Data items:
· · ·
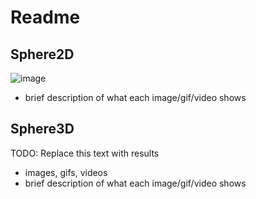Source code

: # Readme

## Sphere2D

![image](https://user-images.githubusercontent.com/89867062/132575063-5f6457c6-ca4c-4940-94f2-8ca5f3aafdc1.png)

* brief description of what each image/gif/video shows

## Sphere3D

TODO: Replace this text with results

* images, gifs, videos
* brief description of what each image/gif/video shows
· · ·
PROBLEM TO SOLVE: All lines carrying the word "images" must be copied from the data above.

OUTPUT BELOW:
![image](https://user-images.githubusercontent.com/89867062/132575063-5f6457c6-ca4c-4940-94f2-8ca5f3aafdc1.png)
* images, gifs, videos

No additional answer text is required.